Work required: Write out the entries below exactly, starting at the first line and stopping after the line that contains "###### 第三十二条"; skip all pictures.

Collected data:
++++++++

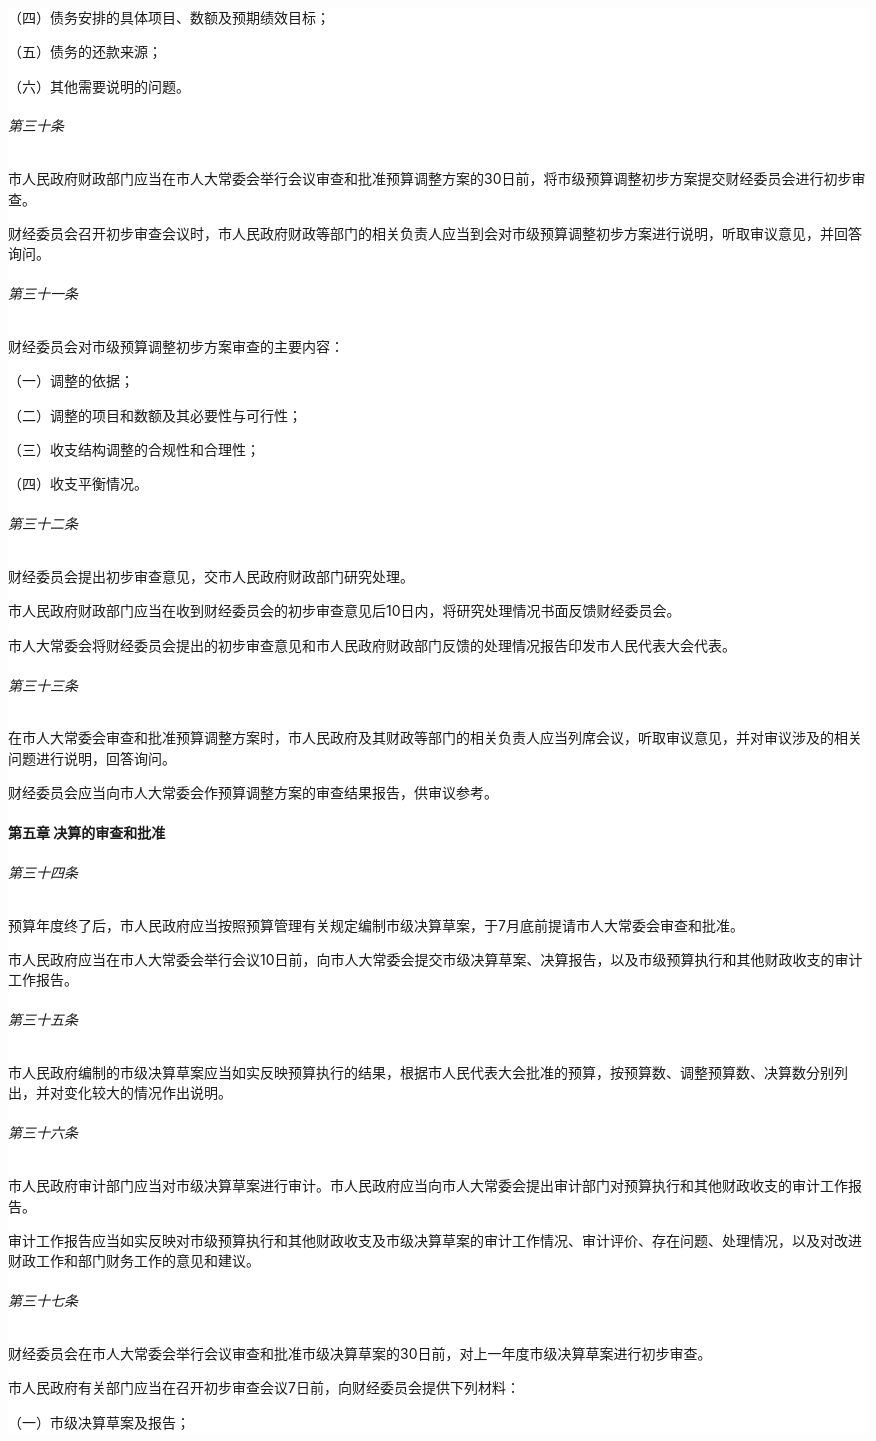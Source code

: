 （四）债务安排的具体项目、数额及预期绩效目标；

（五）债务的还款来源；

（六）其他需要说明的问题。

###### 第三十条

市人民政府财政部门应当在市人大常委会举行会议审查和批准预算调整方案的30日前，将市级预算调整初步方案提交财经委员会进行初步审查。

财经委员会召开初步审查会议时，市人民政府财政等部门的相关负责人应当到会对市级预算调整初步方案进行说明，听取审议意见，并回答询问。

###### 第三十一条

财经委员会对市级预算调整初步方案审查的主要内容：

（一）调整的依据；

（二）调整的项目和数额及其必要性与可行性；

（三）收支结构调整的合规性和合理性；

（四）收支平衡情况。

###### 第三十二条

财经委员会提出初步审查意见，交市人民政府财政部门研究处理。

市人民政府财政部门应当在收到财经委员会的初步审查意见后10日内，将研究处理情况书面反馈财经委员会。

市人大常委会将财经委员会提出的初步审查意见和市人民政府财政部门反馈的处理情况报告印发市人民代表大会代表。

###### 第三十三条

在市人大常委会审查和批准预算调整方案时，市人民政府及其财政等部门的相关负责人应当列席会议，听取审议意见，并对审议涉及的相关问题进行说明，回答询问。

财经委员会应当向市人大常委会作预算调整方案的审查结果报告，供审议参考。

#### 第五章 决算的审查和批准

###### 第三十四条

预算年度终了后，市人民政府应当按照预算管理有关规定编制市级决算草案，于7月底前提请市人大常委会审查和批准。

市人民政府应当在市人大常委会举行会议10日前，向市人大常委会提交市级决算草案、决算报告，以及市级预算执行和其他财政收支的审计工作报告。

###### 第三十五条

市人民政府编制的市级决算草案应当如实反映预算执行的结果，根据市人民代表大会批准的预算，按预算数、调整预算数、决算数分别列出，并对变化较大的情况作出说明。

###### 第三十六条

市人民政府审计部门应当对市级决算草案进行审计。市人民政府应当向市人大常委会提出审计部门对预算执行和其他财政收支的审计工作报告。

审计工作报告应当如实反映对市级预算执行和其他财政收支及市级决算草案的审计工作情况、审计评价、存在问题、处理情况，以及对改进财政工作和部门财务工作的意见和建议。

###### 第三十七条

财经委员会在市人大常委会举行会议审查和批准市级决算草案的30日前，对上一年度市级决算草案进行初步审查。

市人民政府有关部门应当在召开初步审查会议7日前，向财经委员会提供下列材料：

（一）市级决算草案及报告；

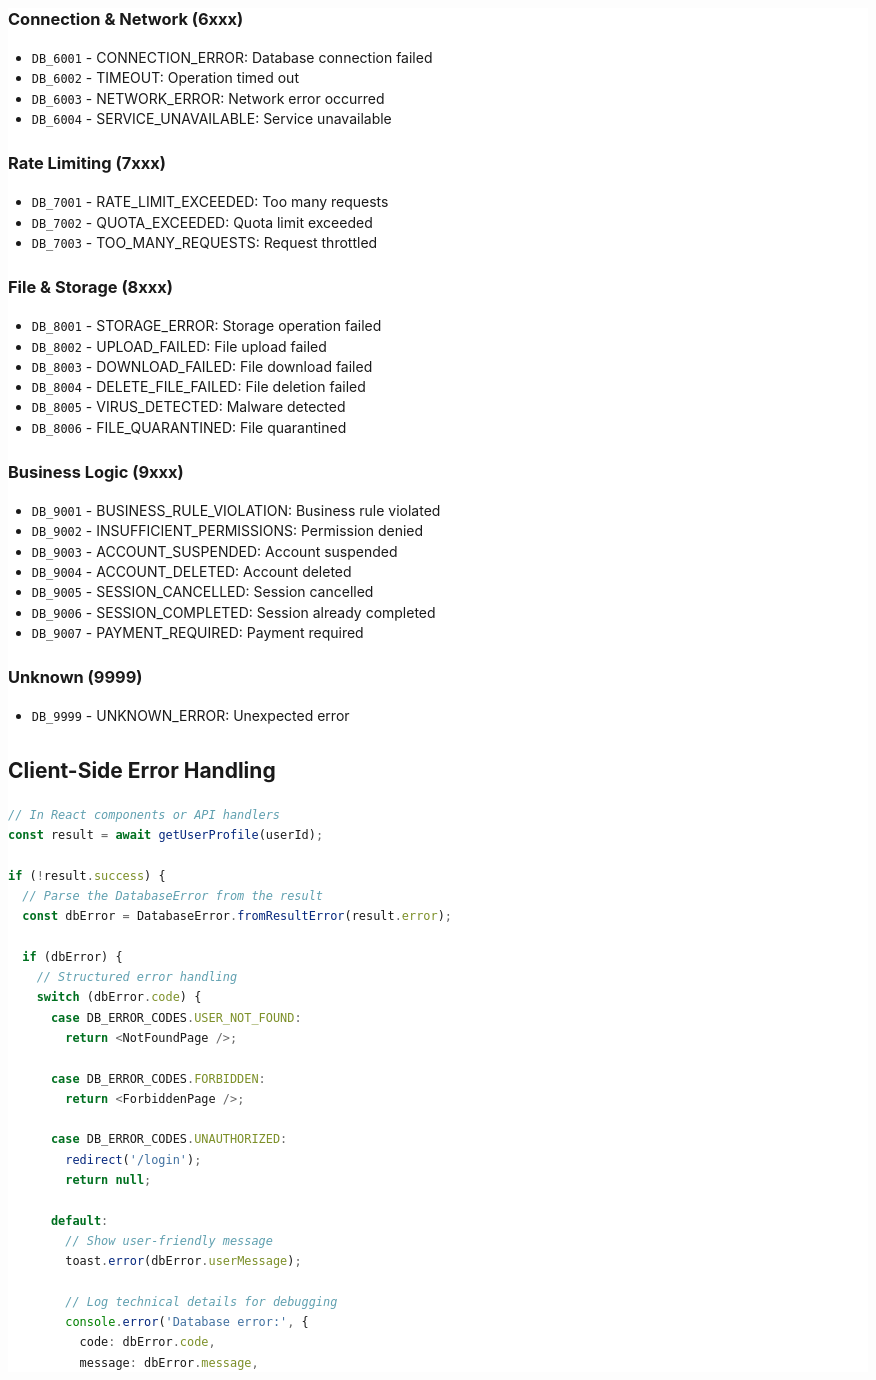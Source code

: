 ### Connection & Network (6xxx)
- `DB_6001` - CONNECTION_ERROR: Database connection failed
- `DB_6002` - TIMEOUT: Operation timed out
- `DB_6003` - NETWORK_ERROR: Network error occurred
- `DB_6004` - SERVICE_UNAVAILABLE: Service unavailable

### Rate Limiting (7xxx)
- `DB_7001` - RATE_LIMIT_EXCEEDED: Too many requests
- `DB_7002` - QUOTA_EXCEEDED: Quota limit exceeded
- `DB_7003` - TOO_MANY_REQUESTS: Request throttled

### File & Storage (8xxx)
- `DB_8001` - STORAGE_ERROR: Storage operation failed
- `DB_8002` - UPLOAD_FAILED: File upload failed
- `DB_8003` - DOWNLOAD_FAILED: File download failed
- `DB_8004` - DELETE_FILE_FAILED: File deletion failed
- `DB_8005` - VIRUS_DETECTED: Malware detected
- `DB_8006` - FILE_QUARANTINED: File quarantined

### Business Logic (9xxx)
- `DB_9001` - BUSINESS_RULE_VIOLATION: Business rule violated
- `DB_9002` - INSUFFICIENT_PERMISSIONS: Permission denied
- `DB_9003` - ACCOUNT_SUSPENDED: Account suspended
- `DB_9004` - ACCOUNT_DELETED: Account deleted
- `DB_9005` - SESSION_CANCELLED: Session cancelled
- `DB_9006` - SESSION_COMPLETED: Session already completed
- `DB_9007` - PAYMENT_REQUIRED: Payment required

### Unknown (9999)
- `DB_9999` - UNKNOWN_ERROR: Unexpected error

## Client-Side Error Handling

```typescript
// In React components or API handlers
const result = await getUserProfile(userId);

if (!result.success) {
  // Parse the DatabaseError from the result
  const dbError = DatabaseError.fromResultError(result.error);

  if (dbError) {
    // Structured error handling
    switch (dbError.code) {
      case DB_ERROR_CODES.USER_NOT_FOUND:
        return <NotFoundPage />;

      case DB_ERROR_CODES.FORBIDDEN:
        return <ForbiddenPage />;

      case DB_ERROR_CODES.UNAUTHORIZED:
        redirect('/login');
        return null;

      default:
        // Show user-friendly message
        toast.error(dbError.userMessage);

        // Log technical details for debugging
        console.error('Database error:', {
          code: dbError.code,
          message: dbError.message,
```
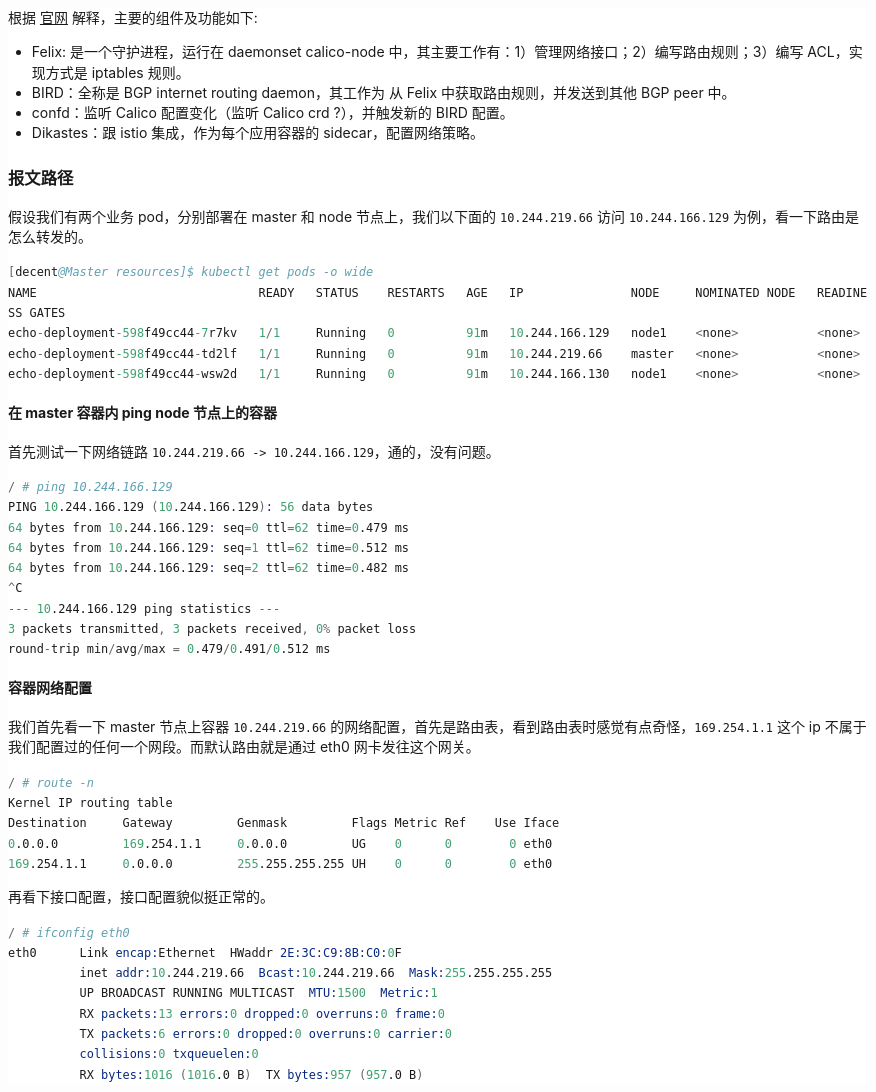 根据 [官网](https://projectcalico.docs.tigera.io/archive/v3.20/reference/architecture/overview) 解释，主要的组件及功能如下:
* Felix: 是一个守护进程，运行在 daemonset calico-node 中，其主要工作有：1）管理网络接口；2）编写路由规则；3）编写 ACL，实现方式是 iptables 规则。
* BIRD：全称是 BGP internet routing daemon，其工作为 从 Felix 中获取路由规则，并发送到其他 BGP peer 中。
* confd：监听 Calico 配置变化（监听 Calico crd ?），并触发新的 BIRD 配置。
* Dikastes：跟 istio 集成，作为每个应用容器的 sidecar，配置网络策略。

### 报文路径
假设我们有两个业务 pod，分别部署在 master 和 node 节点上，我们以下面的 `10.244.219.66` 访问 `10.244.166.129` 为例，看一下路由是怎么转发的。
```s
[decent@Master resources]$ kubectl get pods -o wide
NAME                               READY   STATUS    RESTARTS   AGE   IP               NODE     NOMINATED NODE   READINESS GATES
echo-deployment-598f49cc44-7r7kv   1/1     Running   0          91m   10.244.166.129   node1    <none>           <none>
echo-deployment-598f49cc44-td2lf   1/1     Running   0          91m   10.244.219.66    master   <none>           <none>
echo-deployment-598f49cc44-wsw2d   1/1     Running   0          91m   10.244.166.130   node1    <none>           <none>
```

#### 在 master 容器内 ping node 节点上的容器
首先测试一下网络链路 `10.244.219.66 -> 10.244.166.129`，通的，没有问题。
```s
/ # ping 10.244.166.129
PING 10.244.166.129 (10.244.166.129): 56 data bytes
64 bytes from 10.244.166.129: seq=0 ttl=62 time=0.479 ms
64 bytes from 10.244.166.129: seq=1 ttl=62 time=0.512 ms
64 bytes from 10.244.166.129: seq=2 ttl=62 time=0.482 ms
^C
--- 10.244.166.129 ping statistics ---
3 packets transmitted, 3 packets received, 0% packet loss
round-trip min/avg/max = 0.479/0.491/0.512 ms
```
#### 容器网络配置
我们首先看一下 master 节点上容器 `10.244.219.66` 的网络配置，首先是路由表，看到路由表时感觉有点奇怪，`169.254.1.1` 这个 ip 不属于我们配置过的任何一个网段。而默认路由就是通过 eth0 网卡发往这个网关。
```s
/ # route -n
Kernel IP routing table
Destination     Gateway         Genmask         Flags Metric Ref    Use Iface
0.0.0.0         169.254.1.1     0.0.0.0         UG    0      0        0 eth0
169.254.1.1     0.0.0.0         255.255.255.255 UH    0      0        0 eth0
```
再看下接口配置，接口配置貌似挺正常的。
```s
/ # ifconfig eth0
eth0      Link encap:Ethernet  HWaddr 2E:3C:C9:8B:C0:0F
          inet addr:10.244.219.66  Bcast:10.244.219.66  Mask:255.255.255.255
          UP BROADCAST RUNNING MULTICAST  MTU:1500  Metric:1
          RX packets:13 errors:0 dropped:0 overruns:0 frame:0
          TX packets:6 errors:0 dropped:0 overruns:0 carrier:0
          collisions:0 txqueuelen:0
          RX bytes:1016 (1016.0 B)  TX bytes:957 (957.0 B)
```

++++++++

Worked solution:
Source code

: （四）债务安排的具体项目、数额及预期绩效目标；

（五）债务的还款来源；

（六）其他需要说明的问题。

###### 第三十条

市人民政府财政部门应当在市人大常委会举行会议审查和批准预算调整方案的30日前，将市级预算调整初步方案提交财经委员会进行初步审查。

财经委员会召开初步审查会议时，市人民政府财政等部门的相关负责人应当到会对市级预算调整初步方案进行说明，听取审议意见，并回答询问。

###### 第三十一条

财经委员会对市级预算调整初步方案审查的主要内容：

（一）调整的依据；

（二）调整的项目和数额及其必要性与可行性；

（三）收支结构调整的合规性和合理性；

（四）收支平衡情况。

###### 第三十二条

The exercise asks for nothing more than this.